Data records

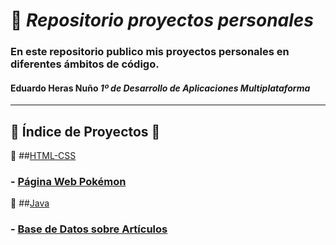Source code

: # 📁 *Repositorio proyectos personales*

### En este repositorio publico mis proyectos personales en diferentes ámbitos de código.

#### Eduardo Heras Nuño *1º de Desarrollo de Aplicaciones Multiplataforma*

---

## 📖 Índice de Proyectos 📖
🔗 ##[HTML-CSS](https://github.com/EduardoHerasGit/proyectos-personales/tree/main/HTML-CSS)
###   - [Página Web Pokémon](https://github.com/EduardoHerasGit/proyectos-personales/tree/main/HTML-CSS/P%C3%A1gina%20web%20Pok%C3%A9mon)

🔗 ##[Java](https://github.com/EduardoHerasGit/proyectos-personales/tree/main/Java)
###   - [Base de Datos sobre Artículos](https://github.com/EduardoHerasGit/proyectos-personales/tree/main/Java/Base%20de%20Datos%20sobre%20Art%C3%ADculos)
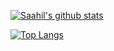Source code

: [![Saahil's github stats](https://github-readme-stats.vercel.app/api?username=SaahilS468&count_private=true&show_icons=true&theme=radical&hide_rank=false)](https://github.com/anuraghazra/github-readme-stats)

[![Top Langs](https://github-readme-stats.vercel.app/api/top-langs/?username=SaahilS468)](https://github.com/anuraghazra/github-readme-stats)
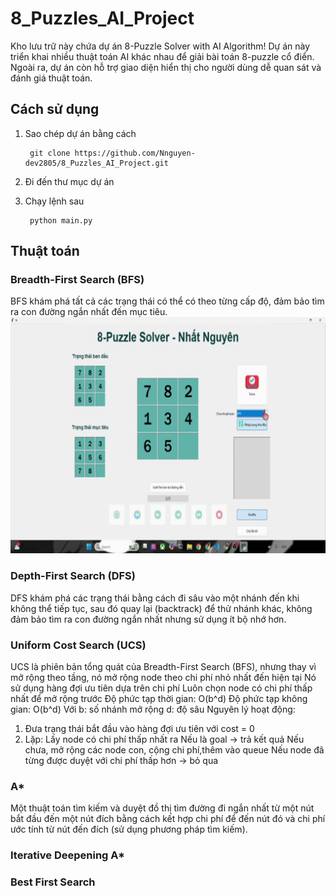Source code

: ﻿# 8_Puzzles_AI_Project
Kho lưu trữ này chứa dự án 8-Puzzle Solver with AI Algorithm! Dự án này triển khai nhiều thuật toán AI khác nhau để giải bài toán 8-puzzle cổ điển. Ngoài ra, dự án còn hỗ trợ giao diện hiển thị cho người dùng dễ quan sát và đánh giá thuật toán.
## Cách sử dụng
1. Sao chép dự án bằng cách 

        git clone https://github.com/Nnguyen-dev2805/8_Puzzles_AI_Project.git

2. Đi đến thư mục dự án 

3. Chạy lệnh sau

        python main.py
## Thuật toán
### Breadth-First Search (BFS)
BFS khám phá tất cả các trạng thái có thể có theo từng cấp độ, đảm bảo tìm ra con đường ngắn nhất đến mục tiêu.
![GIF mô tả](assets/gif_solve/BFS.gif)
### Depth-First Search (DFS)
DFS khám phá các trạng thái bằng cách đi sâu vào một nhánh đến khi không thể tiếp tục, sau đó quay lại (backtrack) để thử nhánh khác, không đảm bảo tìm ra con đường ngắn nhất nhưng sử dụng ít bộ nhớ hơn.
### Uniform Cost Search (UCS)
UCS là phiên bản tổng quát của Breadth-First Search (BFS), nhưng thay vì mở rộng theo tầng, nó mở rộng node theo chi phí nhỏ nhất đến hiện tại
Nó sử dụng hàng đợi ưu tiên dựa trên chi phí 
Luôn chọn node có chi phí thấp nhất để mở rộng trước
Độ phức tạp thời gian: O(b^d)
Độ phức tạp không gian: O(b^d)
Với b: số nhánh mở rộng  d: độ sâu
Nguyên lý hoạt động:
1. Đưa trạng thái bắt đầu vào hàng đợi ưu tiên với cost = 0
2. Lặp:
        Lấy node có chi phí thấp nhất ra
        Nếu là goal -> trả kết quả
        Nếu chưa, mở rộng các node con, cộng chi phí,thêm vào queue
        Nếu node đã từng được duyệt với chi phí thấp hơn -> bỏ qua
### A*
Một thuật toán tìm kiếm và duyệt đồ thị tìm đường đi ngắn nhất từ ​​một nút bắt đầu đến một nút đích bằng cách kết hợp chi phí để đến nút đó và chi phí ước tính từ nút đến đích (sử dụng phương pháp tìm kiếm).
### Iterative Deepening A*

### Best First Search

Directions | Give the number of lines in the records that contain the string "không", and nothing besides.

Solution to this task | 2